SoundHound is marrying its music recognition tech with its ever-expanding conversational platform. The Santa Clara firm today announced that SoundHound Music Recognition — its Shazam-like song ID service — is now available to original equipment manufacturers, brands, and partners tapping its Houndify AI solution.
Starting this week, developers using Houndify can request access to SoundHound Music Recognition. If their application is approved, they’ll be able to license music search for use within apps or via voice commands.
SoundHound’s Houndify, which launched in December 2015, is a natural language assistant akin to Amazon’s Alexa, Apple’s Siri, and the Google Assistant. At launch, key features were its ability to simultaneously perform and interpret speech — a process most voice assistants at the time split into two steps — and contextual awareness. You could ask it follow-up questions without having to repeat the original invocation (for example: “Show me hotels in San Francisco for tomorrow staying for two nights that cost between $200 and $300 per night and are pet-friendly and have a gym and a pool.”)

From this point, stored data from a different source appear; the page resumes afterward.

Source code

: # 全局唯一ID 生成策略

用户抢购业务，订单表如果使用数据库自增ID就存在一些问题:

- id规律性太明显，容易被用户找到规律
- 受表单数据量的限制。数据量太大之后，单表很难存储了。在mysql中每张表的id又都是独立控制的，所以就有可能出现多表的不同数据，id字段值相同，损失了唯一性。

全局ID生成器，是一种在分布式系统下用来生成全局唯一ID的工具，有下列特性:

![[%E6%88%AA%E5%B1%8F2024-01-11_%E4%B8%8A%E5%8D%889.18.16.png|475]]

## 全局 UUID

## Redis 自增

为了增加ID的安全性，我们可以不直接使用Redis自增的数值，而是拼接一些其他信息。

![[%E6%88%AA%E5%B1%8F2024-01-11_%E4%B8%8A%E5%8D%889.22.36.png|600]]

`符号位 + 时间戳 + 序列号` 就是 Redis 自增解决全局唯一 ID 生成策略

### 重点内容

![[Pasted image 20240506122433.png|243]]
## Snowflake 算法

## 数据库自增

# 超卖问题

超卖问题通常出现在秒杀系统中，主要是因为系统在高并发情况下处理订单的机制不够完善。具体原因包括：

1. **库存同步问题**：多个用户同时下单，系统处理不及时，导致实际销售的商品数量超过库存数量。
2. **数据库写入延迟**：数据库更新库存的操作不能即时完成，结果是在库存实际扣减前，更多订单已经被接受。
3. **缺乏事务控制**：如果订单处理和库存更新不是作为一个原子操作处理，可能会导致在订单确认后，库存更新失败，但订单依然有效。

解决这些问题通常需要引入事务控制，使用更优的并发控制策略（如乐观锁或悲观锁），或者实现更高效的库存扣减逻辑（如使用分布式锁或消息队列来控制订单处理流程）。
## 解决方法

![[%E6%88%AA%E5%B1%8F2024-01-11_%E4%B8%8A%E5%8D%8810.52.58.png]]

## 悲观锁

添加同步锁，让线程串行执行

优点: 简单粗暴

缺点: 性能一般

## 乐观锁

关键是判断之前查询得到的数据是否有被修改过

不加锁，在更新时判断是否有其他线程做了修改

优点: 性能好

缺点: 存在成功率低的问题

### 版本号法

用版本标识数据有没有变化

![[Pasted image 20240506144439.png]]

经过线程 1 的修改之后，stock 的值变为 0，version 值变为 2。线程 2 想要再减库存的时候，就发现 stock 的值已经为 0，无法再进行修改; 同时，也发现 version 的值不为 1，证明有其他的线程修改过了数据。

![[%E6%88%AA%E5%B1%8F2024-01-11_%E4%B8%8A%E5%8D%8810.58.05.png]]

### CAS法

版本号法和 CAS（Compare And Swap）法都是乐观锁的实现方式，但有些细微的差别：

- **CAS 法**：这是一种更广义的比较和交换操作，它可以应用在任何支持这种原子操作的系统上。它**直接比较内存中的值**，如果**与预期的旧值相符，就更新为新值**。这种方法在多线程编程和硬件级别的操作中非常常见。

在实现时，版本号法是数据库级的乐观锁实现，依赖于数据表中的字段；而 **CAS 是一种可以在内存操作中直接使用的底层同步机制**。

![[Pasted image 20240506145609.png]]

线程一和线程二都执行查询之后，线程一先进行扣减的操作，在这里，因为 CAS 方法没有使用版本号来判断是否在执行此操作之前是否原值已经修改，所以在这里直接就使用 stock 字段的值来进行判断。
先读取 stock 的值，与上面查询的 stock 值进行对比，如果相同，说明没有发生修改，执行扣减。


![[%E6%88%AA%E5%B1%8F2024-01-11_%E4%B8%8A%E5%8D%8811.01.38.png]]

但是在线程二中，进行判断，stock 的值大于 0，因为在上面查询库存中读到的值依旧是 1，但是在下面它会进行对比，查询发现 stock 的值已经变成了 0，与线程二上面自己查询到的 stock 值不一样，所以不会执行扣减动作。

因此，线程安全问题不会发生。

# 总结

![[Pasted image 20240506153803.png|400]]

Houndify built on SoundHound’s years of research in song detection and recognition. Keyvan Mohajer, a Ph.D. candidate at Stanford studying speech recognition, founded the company in 2005 and rebranded the SoundHound app’s progenitor, Midomi, in 2009.
The SoundHound app for Android and iOS, for the uninitiated, enables you to discover music, create and add playlists, find artist information, and more. You can play a song just by speaking its title or by humming it, and streaming services including Spotify and Apple Music are natively integrated.
It’s been downloaded more than 310 million times, according to SoundHound.
“SoundHound has been at the forefront of building music recognition technologies for over a decade,” James Hom, cofounder and vice president of products at SoundHound, said. “Now, by enabling access to it through our Houndify platform, we offer our partners a killer feature for their own products and user experience.”
According to SoundHound, more than 60,000 partners — including Motorola, Onkyo, Peugeot, Opel, HTC, Korea Telecom, Transcorp, Sharp, and others — have tapped the Houndify platform to incorporate voice into more than 1,000 devices. The underlying tech powers the conversational interfaces in Hyundai cars, Nvidia’s Drive autonomous vehicle platform, and Bunn coffee makers, to name a few.
In September, SoundHound collaborated with Mercedes-Benz on MBUX, a custom in-car voice platform that lets you perform tasks like switch on the heads-up display, get restaurant recommendations, and pull up sports scores with simple commands. Answers to some questions — about business hours, for example, or directions to a nearby service station — are sourced from “the cloud” and take into account the car’s location; other requests, namely those involving vehicle systems, are processed locally.
And earlier this month, the company announced that it had teamed up with Honda Xcelerator, an incubation program within Honda’s eponymous Honda Innovations lab, to accelerate development of bespoke voice-enabled AI assistants.
In May, SoundHound raised $100 million from Tencent, Hyundai, Orange S.A., and Daimler AG.